The GBA President explained that when individuals are utilising electronic devices to perform certain actions, if it breaches the law, there will be a penalty based on the offence committed and ignorance of the law is not a valid defence in a court of law.

EDUCATION
Therefore, it is imperative to educate and familiarise the population at large with the offences created by the legislation, something that was not done before.

“My view when the Cybercrime Act 2018 came out at first was that they put the cart before the horse, because it did not have something to deal with changing the electronic environment; how we behave and recognise things electronically,” he explained.

He further stated that “at the time the Act was created we did not have a sufficiently strong framework dealing with the other types of conduct on the Internet. We needed a transaction framework, together with a cybercrime framework”.

President Irfaan Ali during the American Chamber of Commerce’s (AMCHAM’s) virtual Annual General Meeting (AGM), on last Friday explained that the “the Ministry of Tourism, Industry and Commerce is currently engaging key stakeholders on the promulgation of the Electronic Transactions and Communications Bill.”

“The ‘Bill’ is expected to provide the requisite facilitation and regulation of secure electronic communications and transaction and for their legal recognition,” the President explained.

Housty confirmed this, stating that as recently as last Tuesday consultations were underway on the Electronic Communications and Transaction Bill.

HEAVY CRITICISM
During the parliamentary debate, the Cybercrime Bill came under heavy criticism and scrutiny from the then opposition People’s Progressive Party/Civic (PPP/C), members of the media and the public at large.

There was much concern over the contentious Section 18, ‘the Sedition clause,’ which allegedly suppressed press freedom and freedom of expression.

Section 18 Subsection (1) (a) at the time stated that a person commits an offence of sedition, if the person by use of a computer system intentionally publishes, transmits or circulates a statement or words, in any form, that brings or attempts to bring into hatred or contempt, or excites or attempts to excite disaffection towards the government established by law in Guyana.

Opposition Chief Whip at the time, Gail Teixeira was a prominent advocate for the complete removal of the section.

During her presentation in the National Assembly, she stated: “Freedom of speech is now seen as a touchstone of democracy and the ability of individuals to criticise the state is crucial to maintaining freedom.”

Former Attorney-General Basil Williams in his response to criticisms at the time informed the House that a decision was made to delete the Sub-section (1)(a) which was the main cause of concern.

“Clause 18 has since been revised by the Drafting Division in collaboration with a free speech and media attorney from ISLP (International Senior Lawyers Programme).

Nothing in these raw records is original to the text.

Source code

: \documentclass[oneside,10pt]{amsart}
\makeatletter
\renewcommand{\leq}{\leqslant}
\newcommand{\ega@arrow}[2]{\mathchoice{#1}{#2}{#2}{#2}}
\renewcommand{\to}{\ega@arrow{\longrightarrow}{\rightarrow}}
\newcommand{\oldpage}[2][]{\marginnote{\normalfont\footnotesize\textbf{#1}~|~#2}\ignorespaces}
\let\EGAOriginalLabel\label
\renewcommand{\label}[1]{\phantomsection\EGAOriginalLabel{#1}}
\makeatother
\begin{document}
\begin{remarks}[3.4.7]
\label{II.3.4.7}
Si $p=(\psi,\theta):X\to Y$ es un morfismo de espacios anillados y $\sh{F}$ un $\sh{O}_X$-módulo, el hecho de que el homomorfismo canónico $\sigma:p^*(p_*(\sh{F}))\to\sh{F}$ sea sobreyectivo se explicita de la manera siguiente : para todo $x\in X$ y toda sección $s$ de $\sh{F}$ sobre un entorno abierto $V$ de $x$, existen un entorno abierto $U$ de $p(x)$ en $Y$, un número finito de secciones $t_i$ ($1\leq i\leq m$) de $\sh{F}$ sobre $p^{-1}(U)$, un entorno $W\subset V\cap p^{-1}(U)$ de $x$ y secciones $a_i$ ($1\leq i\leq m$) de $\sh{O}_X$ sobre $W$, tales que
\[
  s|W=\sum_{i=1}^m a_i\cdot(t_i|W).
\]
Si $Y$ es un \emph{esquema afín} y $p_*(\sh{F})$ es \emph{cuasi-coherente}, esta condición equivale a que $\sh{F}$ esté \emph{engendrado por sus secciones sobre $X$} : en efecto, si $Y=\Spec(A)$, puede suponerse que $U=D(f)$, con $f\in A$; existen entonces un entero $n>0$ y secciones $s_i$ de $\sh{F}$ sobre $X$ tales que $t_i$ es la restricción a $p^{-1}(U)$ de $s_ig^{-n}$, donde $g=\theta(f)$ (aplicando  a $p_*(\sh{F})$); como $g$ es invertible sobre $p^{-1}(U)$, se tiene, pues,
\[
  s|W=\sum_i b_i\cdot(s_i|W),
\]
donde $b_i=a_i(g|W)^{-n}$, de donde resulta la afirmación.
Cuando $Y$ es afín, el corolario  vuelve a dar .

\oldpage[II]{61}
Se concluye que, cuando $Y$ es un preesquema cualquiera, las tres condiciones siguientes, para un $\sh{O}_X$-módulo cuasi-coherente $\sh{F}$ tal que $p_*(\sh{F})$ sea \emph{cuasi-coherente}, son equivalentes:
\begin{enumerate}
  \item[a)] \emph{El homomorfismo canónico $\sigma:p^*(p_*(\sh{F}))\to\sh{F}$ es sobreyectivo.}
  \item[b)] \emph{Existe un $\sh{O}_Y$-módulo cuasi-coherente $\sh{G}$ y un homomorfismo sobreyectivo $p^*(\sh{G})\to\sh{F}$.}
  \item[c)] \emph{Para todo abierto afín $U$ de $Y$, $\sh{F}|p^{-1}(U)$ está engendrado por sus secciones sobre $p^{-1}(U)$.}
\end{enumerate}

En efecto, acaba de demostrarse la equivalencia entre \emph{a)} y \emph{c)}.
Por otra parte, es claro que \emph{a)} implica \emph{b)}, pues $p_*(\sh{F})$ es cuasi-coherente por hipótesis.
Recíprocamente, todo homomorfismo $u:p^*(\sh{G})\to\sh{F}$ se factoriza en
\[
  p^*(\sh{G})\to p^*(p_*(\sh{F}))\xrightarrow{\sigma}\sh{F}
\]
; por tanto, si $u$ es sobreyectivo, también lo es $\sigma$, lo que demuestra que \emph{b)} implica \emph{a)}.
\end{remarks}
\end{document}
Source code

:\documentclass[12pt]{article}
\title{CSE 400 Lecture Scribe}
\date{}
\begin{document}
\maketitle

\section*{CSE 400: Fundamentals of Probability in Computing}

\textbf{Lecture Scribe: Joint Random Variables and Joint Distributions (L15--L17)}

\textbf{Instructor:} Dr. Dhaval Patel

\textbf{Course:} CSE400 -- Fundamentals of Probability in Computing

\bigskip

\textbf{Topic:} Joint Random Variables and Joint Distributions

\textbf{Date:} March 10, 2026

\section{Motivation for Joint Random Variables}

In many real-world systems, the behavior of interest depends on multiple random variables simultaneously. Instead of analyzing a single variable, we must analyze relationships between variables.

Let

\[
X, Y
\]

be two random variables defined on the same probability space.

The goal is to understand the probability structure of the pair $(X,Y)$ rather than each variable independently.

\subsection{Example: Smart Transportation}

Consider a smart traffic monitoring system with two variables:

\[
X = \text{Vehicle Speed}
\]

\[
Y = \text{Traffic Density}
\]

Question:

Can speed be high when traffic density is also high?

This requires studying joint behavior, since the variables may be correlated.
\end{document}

The changes made to this clause and other clauses of the Bill demonstrate that this government is receptive to criticism, and committed to the democratic process,” he had stated.

Section 18 of the Cybercrime Act 2018 as it stands, pertains to “Offences against the State.”

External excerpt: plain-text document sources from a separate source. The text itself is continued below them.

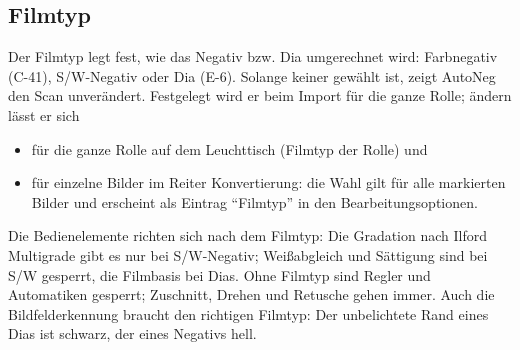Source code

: \documentclass[a4paper,11pt,parskip=half,DIV=12]{scrartcl}
\newcommand{\menu}[1]{\textsf{#1}}                    %
\begin{document}
\subsection{Filmtyp}
Der Filmtyp legt fest, wie das Negativ bzw. Dia umgerechnet wird: \menu{Farbnegativ} (C-41),
\menu{S/W-Negativ} oder \menu{Dia} (E-6). Solange keiner gewählt ist, zeigt AutoNeg den Scan
unverändert. Festgelegt wird er beim Import für die ganze Rolle; ändern lässt er sich
\begin{itemize}
  \item für die ganze Rolle auf dem Leuchttisch (\menu{Filmtyp der Rolle}) und
  \item für einzelne Bilder im Reiter \menu{Konvertierung}: die Wahl gilt für alle markierten
        Bilder und erscheint als Eintrag \enquote{Filmtyp} in den Bearbeitungsoptionen.
\end{itemize}
Die Bedienelemente richten sich nach dem Filmtyp: Die \menu{Gradation} nach Ilford Multigrade
gibt es nur bei S/W-Negativ; Weißabgleich und Sättigung sind bei S/W gesperrt, die Filmbasis bei
Dias. Ohne Filmtyp sind Regler und Automatiken gesperrt; Zuschnitt, Drehen und Retusche gehen
immer. Auch die Bildfelderkennung braucht den richtigen Filmtyp: Der unbelichtete Rand eines
Dias ist schwarz, der eines Negativs hell.
\end{document}
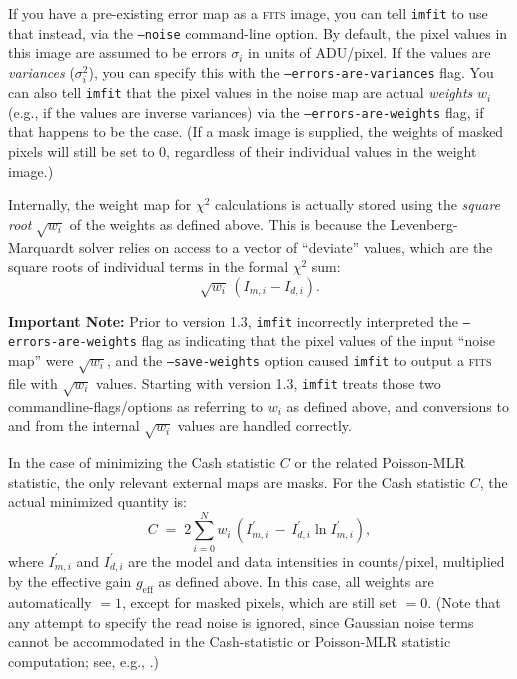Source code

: \documentclass[10pt,a4paper,article]{memoir}
\newcommand{\imfitprog}{\texttt{imfit}}
\newcommand{\chisquare}{\ensuremath{\chi^{2}}}
\begin{document}
If you have a pre-existing error map as a \textsc{fits} image, you can tell \imfitprog{} to
use that instead, via the \texttt{--noise} command-line option. By default, the
pixel values in this image are assumed to be errors $\sigma_{i}$ in units of
ADU/pixel. If the values are \textit{variances} ($\sigma_{i}^2$), you can specify
this with the \texttt{--errors-are-variances} flag. You can also tell \imfitprog{}
that the pixel values in the noise map are actual \textit{weights} $w_{i}$ (e.g.,
if the values are inverse variances) via the
\texttt{--errors-are-weights} flag, if that happens to be the case. (If a mask
image is supplied, the weights of masked pixels will still be set to 0,
regardless of their individual values in the weight image.)

Internally, the weight map for \chisquare{} calculations is actually stored using
the \textit{square root} $\sqrt{w_{i}}$ of the weights as defined above. This is because the
Levenberg-Marquardt solver relies on access to a vector of ``deviate'' values, which are
the square roots of individual terms in the formal \chisquare{} sum:
\begin{equation}
\sqrt{w_{i}} \, (I_{m, i} - I_{d, i}) .
\end{equation}

\textbf{Important Note:} Prior to version 1.3, \imfitprog{} incorrectly
interpreted the \texttt{--errors-are-weights} flag as indicating that
the pixel values of the input ``noise map'' were $\sqrt{w_{i}}$, and the
\texttt{--save-weights} option caused \imfitprog{} to output a \textsc{fits} file with
$\sqrt{w_{i}}$ values. Starting with version 1.3, \imfitprog{} treats those two
commandline-flags/options as referring to $w_{i}$ as defined above, and
conversions to and from the internal $\sqrt{w_{i}}$ values are handled
correctly.

\bigskip

In the case of minimizing the Cash statistic $C$ or the related Poisson-MLR statistic, the 
only relevant external maps are masks. For the Cash statistic $C$, the actual minimized 
quantity is:
\begin{equation}
C \; = \; 2 \sum_{i = 0}^{N} w_{i} \, (I^{\prime}_{m, i} \, - \, I^{\prime}_{d, i} \ln I^{\prime}_{m, i}),
\end{equation}
where $I^{\prime}_{m, i}$ and $I^{\prime}_{d, i}$ are the model and data
intensities in counts/pixel, multiplied by the effective gain $g_{\mathrm{eff}}$ as defined 
above.  In this case, all weights are automatically $=1$, except for masked pixels, which 
are still set $= 0$. (Note that any attempt to specify the read noise is ignored, since 
Gaussian noise terms cannot be accommodated in the Cash-statistic or Poisson-MLR statistic
computation; see, e.g., \citealt{erwin15}.)
\end{document}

It criminalises the use of a computer system to advocate the use of force as a means of accomplishing a governmental change within Guyana (S.18(1)(a)); to incite, participate or conspire with other persons to commit treason (S.18(1)(b)); to commit or conspire to commit any criminal offence against the President or any member of the Government (S.18(1)(c)); to encourage or participate in money laundering and terrorism offences (S.18(1)(d)) and to excite ethnic division (S.18(1)(e)).

Housty urged that the onus is also on stakeholders to play their role in educating the population at large in relation to the offences under the Cybercrime Act 2018.